I'm still not confident that I understand the heat thing, most of the things I've (very slowly!) figured out about carrying energy around the shed points to the same amount to work (watts) being done with far smaller cable if the voltage is increased...

Of course, smaller cable isn't necessarily the same as heat, but adds to my confusion...

For example, in the early days I thought I wanted to run a 12V DC 'backbone' system through the shed to run lights, until I discovered that I would need $1000 worth of copper cable to run 10x 10W lights... Now, a few years on, I can run a welder drawing 3kW+ through 2.5mm^2 (about 13AWG) but only at 230v AC 50Hz. The amount of copper required to run the 100W of lightbulbs reduces to the thickness of a human hair...

BUT! There is a change from DC to AC thrown in there to confuse matters... :roll:

What am I missing?!? :|
 
Watermelon Wine said:
What am I missing?!? :|
LewTwo said:
Work (watts) = Heat (amps * volts)
thus:
increase volts, decrease amps
decrease amps, decrease wire size
 
Pretty clear to me that that motor core is a generic 28mm wide magnet motor, commonly called 9 continent type, but also made by about a zillion other factories in china.

Its practical limit for very reliable use is around 1500w, but pushing it to 2000w tends to work ok. At 3000w, typically meaning a 72v 40 amps controller, it runs real nice, but will tend to overheat if pushed hard for 40 min or so, or about 10 miles. In winter, let er rip at 3000w works fine in the cold air. In summer, you can risk melting it down.

But since its in that tiny wheel, it will take more, the above is for 26" wheel bikes. My own experience has been that drilling a few very small holes in the cover will let you smell when its really hot, and back off. Bigger holes often used to cool it faster, but many things tend to make that work less than you may think. It WILL definitely help the motor cool faster once you stop, and convection cooling can really start happening. This helps for sure, because often when you stop, the motor will keep climbing in temp. With the cooling holes, you burn up hall sensors less often. But again, a few tiny holes lets you smell it when you are stopped, and stop before that happens. Ride a bit, take a short stop for a sniff, ride some more. As it heats, you will smell hot motor. Stop before you smell burnt.
 
Cheers for the info Dan!

I've heard of a 9C motor, but had no idea what mine might actually be.

I had a closer look at the windings in it and there are *approximately* 6 turns of 8 strands of .64mm (appears closest to AWG# 22) in star/wye (ends twisted together) configuration.

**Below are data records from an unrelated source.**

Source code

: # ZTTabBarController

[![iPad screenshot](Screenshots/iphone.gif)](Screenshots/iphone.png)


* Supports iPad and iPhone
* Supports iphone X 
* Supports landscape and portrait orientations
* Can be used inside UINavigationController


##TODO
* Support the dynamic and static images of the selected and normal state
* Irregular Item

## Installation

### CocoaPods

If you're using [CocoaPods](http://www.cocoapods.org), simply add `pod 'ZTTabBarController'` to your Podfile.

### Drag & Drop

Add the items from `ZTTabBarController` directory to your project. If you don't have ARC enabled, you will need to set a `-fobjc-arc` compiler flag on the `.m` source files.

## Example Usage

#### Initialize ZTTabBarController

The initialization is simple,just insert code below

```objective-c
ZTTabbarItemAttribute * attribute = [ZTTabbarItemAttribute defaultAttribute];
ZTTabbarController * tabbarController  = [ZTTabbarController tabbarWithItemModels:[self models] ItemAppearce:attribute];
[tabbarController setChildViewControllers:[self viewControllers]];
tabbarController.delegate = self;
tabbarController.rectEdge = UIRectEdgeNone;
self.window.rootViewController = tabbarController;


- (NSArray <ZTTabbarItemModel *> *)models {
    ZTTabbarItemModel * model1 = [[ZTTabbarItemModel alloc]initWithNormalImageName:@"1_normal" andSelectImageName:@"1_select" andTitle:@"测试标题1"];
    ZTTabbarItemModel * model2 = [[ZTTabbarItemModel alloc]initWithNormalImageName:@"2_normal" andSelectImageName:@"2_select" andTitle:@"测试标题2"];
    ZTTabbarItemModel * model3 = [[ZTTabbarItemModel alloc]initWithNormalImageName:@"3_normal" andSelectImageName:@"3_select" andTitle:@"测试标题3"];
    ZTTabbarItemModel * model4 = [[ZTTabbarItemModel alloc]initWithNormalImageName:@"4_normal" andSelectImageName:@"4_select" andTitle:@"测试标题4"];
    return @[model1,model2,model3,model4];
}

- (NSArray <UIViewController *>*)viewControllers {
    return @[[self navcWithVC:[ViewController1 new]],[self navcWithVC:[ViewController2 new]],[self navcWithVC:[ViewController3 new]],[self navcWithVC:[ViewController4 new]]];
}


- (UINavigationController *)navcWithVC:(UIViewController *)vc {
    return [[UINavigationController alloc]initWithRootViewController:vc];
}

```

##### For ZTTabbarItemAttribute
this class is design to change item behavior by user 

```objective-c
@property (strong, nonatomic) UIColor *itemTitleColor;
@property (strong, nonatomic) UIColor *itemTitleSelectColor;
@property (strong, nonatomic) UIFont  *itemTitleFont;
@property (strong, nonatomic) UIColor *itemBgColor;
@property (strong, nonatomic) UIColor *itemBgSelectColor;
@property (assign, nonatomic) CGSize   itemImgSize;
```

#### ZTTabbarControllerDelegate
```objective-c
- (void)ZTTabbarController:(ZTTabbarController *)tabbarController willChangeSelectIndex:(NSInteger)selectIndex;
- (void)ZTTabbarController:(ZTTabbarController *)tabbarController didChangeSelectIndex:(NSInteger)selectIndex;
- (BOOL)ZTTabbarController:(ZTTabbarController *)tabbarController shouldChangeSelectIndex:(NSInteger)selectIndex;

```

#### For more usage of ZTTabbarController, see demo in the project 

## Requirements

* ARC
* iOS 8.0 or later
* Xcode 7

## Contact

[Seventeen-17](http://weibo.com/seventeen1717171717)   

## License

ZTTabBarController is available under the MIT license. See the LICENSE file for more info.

I tried the multimeter between the three phase wires and came up with 1.1 ohms resistance between all the phases. (Not sure what this means... this is about where my understanding of electrickery currently ends... get it!?! :) :roll: ) I plugged this figure into an online calculator and came up with; (input) 50V 1.1 ohms = (output) 45.45 amps , 2270 Watts... but again, I have no idea what this means...
http://www.sengpielaudio.com/calculator-ohm.htm

I think I got to the bottom of the heat thing... After finding this: https://en.wikipedia.org/wiki/Joule_heating

For some reason I always wanted to simplify the formula to: Watts/Volts = Amps . ...and thus leave the heat 'mostly' tied to the amperage, (since the wire size in my motor is fixed) but eventually realised that it depends entirely on which aspects of the system one views as 'fixed', a controller fixed at a voltage is certainly as valid, and ties the heat quite correctly to the wattage as expected. :roll:

I choose to blame it on my OCD! :lol:

As far as cooling goes, I was sort of planning to keep one side of the motor open, as per the hobby king 'donkey' that looked like a good idea at the time... So should be able to smell the trouble brewing!

The first time I assembled the motor, the magnet ring managed to find (and attract) every last piece of ferrous swarf that had worked its way into the windings of the stator, which made a horrible grinding noise and made me doubt my machining skills... :oops: (Two hours of 'tweezering' later... :roll: )

I wondered about putting an air-filter type mesh-screen thing over the vents, but I'd better get it running before I worry too much about the minor details!